• [GOAL OF THE EXERCISE]
Line by line, copy out the data below exactly.

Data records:
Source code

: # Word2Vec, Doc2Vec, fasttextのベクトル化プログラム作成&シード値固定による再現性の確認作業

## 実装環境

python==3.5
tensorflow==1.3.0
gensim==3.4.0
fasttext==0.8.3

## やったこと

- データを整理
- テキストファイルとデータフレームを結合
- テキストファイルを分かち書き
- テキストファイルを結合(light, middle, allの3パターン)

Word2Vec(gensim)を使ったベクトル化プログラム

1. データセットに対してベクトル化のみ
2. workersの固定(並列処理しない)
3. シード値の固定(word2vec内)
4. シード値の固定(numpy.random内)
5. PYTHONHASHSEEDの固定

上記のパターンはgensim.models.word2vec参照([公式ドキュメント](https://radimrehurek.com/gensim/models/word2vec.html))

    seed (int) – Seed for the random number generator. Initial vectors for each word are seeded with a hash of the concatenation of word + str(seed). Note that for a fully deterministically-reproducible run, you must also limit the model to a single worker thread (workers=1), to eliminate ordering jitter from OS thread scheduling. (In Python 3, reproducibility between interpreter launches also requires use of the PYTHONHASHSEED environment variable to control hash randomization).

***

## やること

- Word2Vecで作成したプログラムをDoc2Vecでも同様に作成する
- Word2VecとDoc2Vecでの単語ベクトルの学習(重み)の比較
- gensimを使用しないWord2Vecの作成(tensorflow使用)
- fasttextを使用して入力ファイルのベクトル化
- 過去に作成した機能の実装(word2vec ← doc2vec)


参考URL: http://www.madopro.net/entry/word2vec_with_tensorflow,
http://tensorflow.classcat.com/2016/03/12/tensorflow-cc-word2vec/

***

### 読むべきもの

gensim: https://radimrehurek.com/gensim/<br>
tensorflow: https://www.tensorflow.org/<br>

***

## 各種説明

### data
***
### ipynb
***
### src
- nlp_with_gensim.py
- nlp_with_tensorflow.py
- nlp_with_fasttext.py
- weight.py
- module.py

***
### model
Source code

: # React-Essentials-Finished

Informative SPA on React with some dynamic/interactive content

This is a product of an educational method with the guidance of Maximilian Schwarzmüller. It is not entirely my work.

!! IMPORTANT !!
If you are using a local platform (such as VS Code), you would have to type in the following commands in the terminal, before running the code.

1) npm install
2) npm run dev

• [COMPLETED TASK]
Source code

: # Word2Vec, Doc2Vec, fasttextのベクトル化プログラム作成&シード値固定による再現性の確認作業

## 実装環境

python==3.5
tensorflow==1.3.0
gensim==3.4.0
fasttext==0.8.3

## やったこと

- データを整理
- テキストファイルとデータフレームを結合
- テキストファイルを分かち書き
- テキストファイルを結合(light, middle, allの3パターン)

Word2Vec(gensim)を使ったベクトル化プログラム

1. データセットに対してベクトル化のみ
2. workersの固定(並列処理しない)
3. シード値の固定(word2vec内)
4. シード値の固定(numpy.random内)
5. PYTHONHASHSEEDの固定

上記のパターンはgensim.models.word2vec参照([公式ドキュメント](https://radimrehurek.com/gensim/models/word2vec.html))

    seed (int) – Seed for the random number generator. Initial vectors for each word are seeded with a hash of the concatenation of word + str(seed). Note that for a fully deterministically-reproducible run, you must also limit the model to a single worker thread (workers=1), to eliminate ordering jitter from OS thread scheduling. (In Python 3, reproducibility between interpreter launches also requires use of the PYTHONHASHSEED environment variable to control hash randomization).

***

## やること

- Word2Vecで作成したプログラムをDoc2Vecでも同様に作成する
- Word2VecとDoc2Vecでの単語ベクトルの学習(重み)の比較
- gensimを使用しないWord2Vecの作成(tensorflow使用)
- fasttextを使用して入力ファイルのベクトル化
- 過去に作成した機能の実装(word2vec ← doc2vec)


参考URL: http://www.madopro.net/entry/word2vec_with_tensorflow,
http://tensorflow.classcat.com/2016/03/12/tensorflow-cc-word2vec/

***

### 読むべきもの

gensim: https://radimrehurek.com/gensim/<br>
tensorflow: https://www.tensorflow.org/<br>

***

## 各種説明

### data
***
### ipynb
***
### src
- nlp_with_gensim.py
- nlp_with_tensorflow.py
- nlp_with_fasttext.py
- weight.py
- module.py

***
### model
Source code

: # React-Essentials-Finished

Informative SPA on React with some dynamic/interactive content

This is a product of an educational method with the guidance of Maximilian Schwarzmüller. It is not entirely my work.

!! IMPORTANT !!
If you are using a local platform (such as VS Code), you would have to type in the following commands in the terminal, before running the code.

1) npm install
2) npm run dev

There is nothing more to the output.